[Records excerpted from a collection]
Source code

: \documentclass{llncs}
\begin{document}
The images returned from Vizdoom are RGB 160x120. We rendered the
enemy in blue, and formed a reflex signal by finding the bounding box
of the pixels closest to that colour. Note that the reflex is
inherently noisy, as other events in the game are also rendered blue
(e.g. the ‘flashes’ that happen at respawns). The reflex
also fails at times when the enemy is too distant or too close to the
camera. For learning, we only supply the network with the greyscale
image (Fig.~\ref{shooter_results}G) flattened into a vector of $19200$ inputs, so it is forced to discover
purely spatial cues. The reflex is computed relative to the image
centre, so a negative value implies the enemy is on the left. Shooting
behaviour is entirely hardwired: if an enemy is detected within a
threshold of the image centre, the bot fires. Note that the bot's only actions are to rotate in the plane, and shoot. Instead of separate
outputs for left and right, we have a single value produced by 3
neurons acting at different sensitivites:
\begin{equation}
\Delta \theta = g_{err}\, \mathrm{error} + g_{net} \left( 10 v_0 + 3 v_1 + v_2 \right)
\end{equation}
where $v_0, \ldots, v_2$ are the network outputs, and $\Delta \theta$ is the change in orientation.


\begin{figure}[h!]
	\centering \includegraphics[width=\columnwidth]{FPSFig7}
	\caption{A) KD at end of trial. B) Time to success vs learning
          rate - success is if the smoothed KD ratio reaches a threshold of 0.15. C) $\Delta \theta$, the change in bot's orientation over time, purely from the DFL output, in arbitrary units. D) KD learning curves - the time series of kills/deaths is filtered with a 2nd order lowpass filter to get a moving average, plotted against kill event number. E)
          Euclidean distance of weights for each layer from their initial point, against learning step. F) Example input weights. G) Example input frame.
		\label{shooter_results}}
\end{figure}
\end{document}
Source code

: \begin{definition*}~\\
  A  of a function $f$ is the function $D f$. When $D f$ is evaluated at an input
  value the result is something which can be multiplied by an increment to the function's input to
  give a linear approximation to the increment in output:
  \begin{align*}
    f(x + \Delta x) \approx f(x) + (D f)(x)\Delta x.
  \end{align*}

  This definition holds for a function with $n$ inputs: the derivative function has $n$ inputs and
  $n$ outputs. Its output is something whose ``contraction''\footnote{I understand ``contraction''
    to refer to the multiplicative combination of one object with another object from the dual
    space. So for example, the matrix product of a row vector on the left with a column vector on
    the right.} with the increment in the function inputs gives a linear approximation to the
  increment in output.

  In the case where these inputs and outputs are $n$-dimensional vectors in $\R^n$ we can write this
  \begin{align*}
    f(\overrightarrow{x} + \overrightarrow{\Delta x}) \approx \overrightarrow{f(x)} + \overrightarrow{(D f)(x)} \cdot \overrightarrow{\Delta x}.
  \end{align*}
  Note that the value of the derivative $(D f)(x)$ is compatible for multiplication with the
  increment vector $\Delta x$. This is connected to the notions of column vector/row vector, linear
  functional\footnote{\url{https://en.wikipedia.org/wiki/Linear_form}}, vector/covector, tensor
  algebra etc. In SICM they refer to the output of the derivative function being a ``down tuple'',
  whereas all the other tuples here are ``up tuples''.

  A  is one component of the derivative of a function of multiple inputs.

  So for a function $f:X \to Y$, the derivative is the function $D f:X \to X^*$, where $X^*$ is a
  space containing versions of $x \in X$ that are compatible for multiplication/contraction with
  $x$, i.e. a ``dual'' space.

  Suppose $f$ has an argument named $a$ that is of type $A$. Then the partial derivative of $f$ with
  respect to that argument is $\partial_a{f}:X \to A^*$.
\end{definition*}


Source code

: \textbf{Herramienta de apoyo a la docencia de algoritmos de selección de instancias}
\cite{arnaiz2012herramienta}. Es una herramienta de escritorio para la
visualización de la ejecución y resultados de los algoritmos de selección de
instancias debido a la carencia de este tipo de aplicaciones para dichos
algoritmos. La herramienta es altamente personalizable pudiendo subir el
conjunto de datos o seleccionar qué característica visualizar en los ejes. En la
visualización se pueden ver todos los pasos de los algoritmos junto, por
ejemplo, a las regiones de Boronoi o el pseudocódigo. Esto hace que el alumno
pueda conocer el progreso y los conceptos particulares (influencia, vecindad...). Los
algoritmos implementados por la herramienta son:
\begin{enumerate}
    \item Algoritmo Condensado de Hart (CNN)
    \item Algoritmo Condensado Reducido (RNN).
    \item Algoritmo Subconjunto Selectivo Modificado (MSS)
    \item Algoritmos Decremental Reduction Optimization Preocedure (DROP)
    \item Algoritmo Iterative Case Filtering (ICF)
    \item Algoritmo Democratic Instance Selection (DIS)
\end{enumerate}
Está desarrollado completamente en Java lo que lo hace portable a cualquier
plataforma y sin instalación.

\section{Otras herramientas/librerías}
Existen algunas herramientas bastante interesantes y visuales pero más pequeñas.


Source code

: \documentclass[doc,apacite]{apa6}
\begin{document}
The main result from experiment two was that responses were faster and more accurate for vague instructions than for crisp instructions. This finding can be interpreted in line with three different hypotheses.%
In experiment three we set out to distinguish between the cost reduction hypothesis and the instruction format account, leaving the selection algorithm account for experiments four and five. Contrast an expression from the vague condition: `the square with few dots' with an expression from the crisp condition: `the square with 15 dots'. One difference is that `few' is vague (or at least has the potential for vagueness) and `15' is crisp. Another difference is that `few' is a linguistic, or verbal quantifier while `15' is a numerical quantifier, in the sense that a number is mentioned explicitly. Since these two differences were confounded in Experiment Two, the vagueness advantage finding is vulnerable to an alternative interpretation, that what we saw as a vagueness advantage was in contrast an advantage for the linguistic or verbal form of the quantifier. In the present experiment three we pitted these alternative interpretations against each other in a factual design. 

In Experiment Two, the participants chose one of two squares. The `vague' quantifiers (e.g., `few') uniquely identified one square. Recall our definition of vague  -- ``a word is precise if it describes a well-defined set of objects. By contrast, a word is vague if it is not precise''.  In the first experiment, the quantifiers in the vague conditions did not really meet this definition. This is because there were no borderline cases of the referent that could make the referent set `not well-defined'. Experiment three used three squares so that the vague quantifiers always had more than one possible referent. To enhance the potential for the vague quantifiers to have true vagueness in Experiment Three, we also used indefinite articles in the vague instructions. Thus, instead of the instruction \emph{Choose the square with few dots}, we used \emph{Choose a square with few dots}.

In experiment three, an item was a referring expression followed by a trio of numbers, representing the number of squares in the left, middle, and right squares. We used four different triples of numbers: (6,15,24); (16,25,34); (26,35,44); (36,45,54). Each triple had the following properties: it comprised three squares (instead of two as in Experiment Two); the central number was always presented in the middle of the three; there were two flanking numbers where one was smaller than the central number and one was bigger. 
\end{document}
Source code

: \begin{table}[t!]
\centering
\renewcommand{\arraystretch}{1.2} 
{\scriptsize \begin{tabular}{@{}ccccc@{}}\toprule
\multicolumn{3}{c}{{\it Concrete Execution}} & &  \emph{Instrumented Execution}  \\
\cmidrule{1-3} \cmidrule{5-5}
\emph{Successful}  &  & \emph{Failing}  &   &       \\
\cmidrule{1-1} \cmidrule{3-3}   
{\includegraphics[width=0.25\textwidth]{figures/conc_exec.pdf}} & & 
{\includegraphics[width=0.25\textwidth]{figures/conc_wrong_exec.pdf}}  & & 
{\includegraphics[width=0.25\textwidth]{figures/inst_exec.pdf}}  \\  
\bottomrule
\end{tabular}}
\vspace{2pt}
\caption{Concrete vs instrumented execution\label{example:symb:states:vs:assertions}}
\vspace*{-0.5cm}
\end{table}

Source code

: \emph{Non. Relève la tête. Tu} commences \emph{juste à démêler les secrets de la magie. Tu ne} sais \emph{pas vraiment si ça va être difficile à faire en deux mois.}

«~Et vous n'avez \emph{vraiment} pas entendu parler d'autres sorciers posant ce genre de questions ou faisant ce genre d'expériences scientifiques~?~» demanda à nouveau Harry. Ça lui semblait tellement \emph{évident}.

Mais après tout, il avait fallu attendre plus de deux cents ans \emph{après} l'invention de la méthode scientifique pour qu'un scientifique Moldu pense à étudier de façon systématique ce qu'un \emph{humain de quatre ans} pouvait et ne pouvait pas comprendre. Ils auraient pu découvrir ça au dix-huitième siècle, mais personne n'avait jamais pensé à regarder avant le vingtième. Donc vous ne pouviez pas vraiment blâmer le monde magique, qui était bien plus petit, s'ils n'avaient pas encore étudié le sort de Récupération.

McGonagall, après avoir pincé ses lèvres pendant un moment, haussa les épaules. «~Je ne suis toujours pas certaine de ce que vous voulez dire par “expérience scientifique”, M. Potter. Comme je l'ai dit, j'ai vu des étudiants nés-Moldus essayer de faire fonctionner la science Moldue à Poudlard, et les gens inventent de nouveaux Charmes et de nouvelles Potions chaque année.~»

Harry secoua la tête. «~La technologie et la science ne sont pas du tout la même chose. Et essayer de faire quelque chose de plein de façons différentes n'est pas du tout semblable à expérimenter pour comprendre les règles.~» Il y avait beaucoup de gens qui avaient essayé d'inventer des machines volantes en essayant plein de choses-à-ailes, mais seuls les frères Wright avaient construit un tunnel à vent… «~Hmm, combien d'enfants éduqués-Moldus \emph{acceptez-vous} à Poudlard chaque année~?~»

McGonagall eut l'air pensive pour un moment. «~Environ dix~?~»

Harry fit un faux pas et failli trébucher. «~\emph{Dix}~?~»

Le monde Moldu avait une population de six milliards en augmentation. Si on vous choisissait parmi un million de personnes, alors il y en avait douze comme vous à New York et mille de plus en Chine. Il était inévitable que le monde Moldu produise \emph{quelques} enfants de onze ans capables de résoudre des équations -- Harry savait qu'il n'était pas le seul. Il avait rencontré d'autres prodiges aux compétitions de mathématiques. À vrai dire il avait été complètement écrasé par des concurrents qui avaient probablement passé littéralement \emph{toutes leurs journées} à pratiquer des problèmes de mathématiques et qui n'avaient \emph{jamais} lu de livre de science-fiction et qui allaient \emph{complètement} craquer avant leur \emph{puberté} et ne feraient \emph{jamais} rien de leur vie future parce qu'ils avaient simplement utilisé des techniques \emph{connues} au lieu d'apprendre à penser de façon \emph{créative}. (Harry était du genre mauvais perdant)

- **What the exercise asks**
Using the records above, copy word for word the line with "Existen algunas herramientas", the line with "In experiment three we", and every line between them.

- **Exercise output**
Existen algunas herramientas bastante interesantes y visuales pero más pequeñas.


Source code

: \documentclass[doc,apacite]{apa6}
\begin{document}
The main result from experiment two was that responses were faster and more accurate for vague instructions than for crisp instructions. This finding can be interpreted in line with three different hypotheses.%
In experiment three we set out to distinguish between the cost reduction hypothesis and the instruction format account, leaving the selection algorithm account for experiments four and five. Contrast an expression from the vague condition: `the square with few dots' with an expression from the crisp condition: `the square with 15 dots'. One difference is that `few' is vague (or at least has the potential for vagueness) and `15' is crisp. Another difference is that `few' is a linguistic, or verbal quantifier while `15' is a numerical quantifier, in the sense that a number is mentioned explicitly. Since these two differences were confounded in Experiment Two, the vagueness advantage finding is vulnerable to an alternative interpretation, that what we saw as a vagueness advantage was in contrast an advantage for the linguistic or verbal form of the quantifier. In the present experiment three we pitted these alternative interpretations against each other in a factual design. 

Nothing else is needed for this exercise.